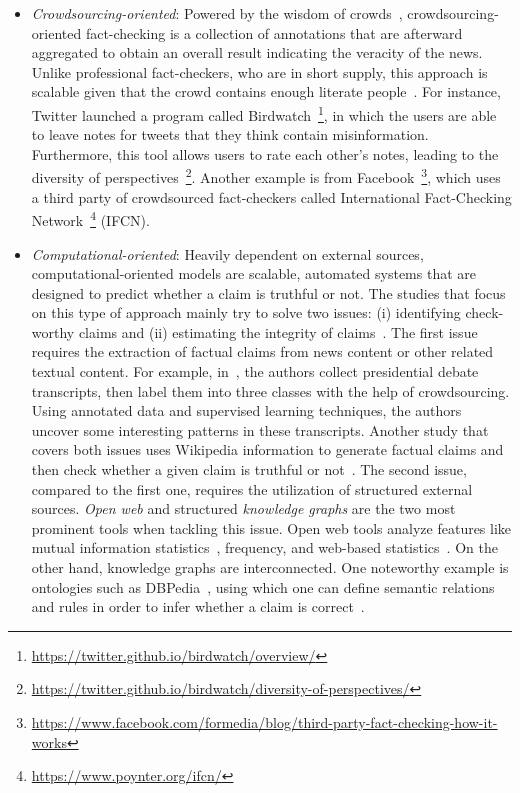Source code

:\begin{description}
\begin{itemize}
        \item \emph{Crowdsourcing-oriented}: Powered by the wisdom of crowds~\parencite{WisdomOfCrowds_Galton}, crowdsourcing-oriented fact-checking is a collection of annotations that are afterward aggregated to obtain an overall result indicating the veracity of the news. Unlike professional fact-checkers, who are in short supply, this approach is scalable given that the crowd contains enough literate people~\parencite{ScalingUpFactChecking_Allen}.  For instance, Twitter launched a program called Birdwatch~\footnote{\url{https://twitter.github.io/birdwatch/overview/}}, in which the users are able to leave notes for tweets that they think contain misinformation. Furthermore, this tool allows users to rate each other’s notes, leading to the diversity of perspectives~\footnote{\url{https://twitter.github.io/birdwatch/diversity-of-perspectives/}}. Another example is from Facebook~\footnote{\url{https://www.facebook.com/formedia/blog/third-party-fact-checking-how-it-works}}, which uses a third party of crowdsourced fact-checkers called International Fact-Checking Network~\footnote{\url{https://www.poynter.org/ifcn/}} (IFCN).
        \item \emph{Computational-oriented}: Heavily dependent on external sources, computational-oriented models are scalable, automated systems that are designed to predict whether a claim is truthful or not. The studies that focus on this type of approach mainly try to solve two issues: (i) identifying check-worthy claims and (ii) estimating the integrity of claims~\parencite{FakeNewsDetectionOnSocialMediaADataMiningPerspective_Shu}.  The first issue requires the extraction of factual claims from news content or other related textual content. For example, in~\parencite{DetectingCheckWorthyClaims_Hassan}, the authors collect presidential debate transcripts, then label them into three classes with the help of crowdsourcing. Using annotated data and supervised learning techniques, the authors uncover some interesting patterns in these transcripts. Another study that covers both issues uses Wikipedia information to generate factual claims and then check whether a given claim is truthful or not~\parencite{FEVER_Thorne}.  The second issue, compared to the first one, requires the utilization of structured external sources. \emph{Open web} and structured \emph{knowledge graphs} are the two most prominent tools when tackling this issue. Open web tools analyze features like mutual information statistics~\parencite{UnsupervisedNamedEntityExtraction_Etzioni}, frequency, and web-based statistics~\parencite{WebBasedStatisticalFactChecking_Magdy}.  On the other hand, knowledge graphs are interconnected. One noteworthy example is ontologies such as DBPedia~\parencite{DBPedia_Auer}, using which one can define semantic relations and rules in order to infer whether a claim is correct~\parencite{SemanticFakeNewsDetection_Bracsoveanu}.
    \end{itemize}
\end{description}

-- TASK DETAILS --
Some of the data mentions "description". Copy every line where it does.

-- TASK RESPONSE --
:\begin{description}
\end{description}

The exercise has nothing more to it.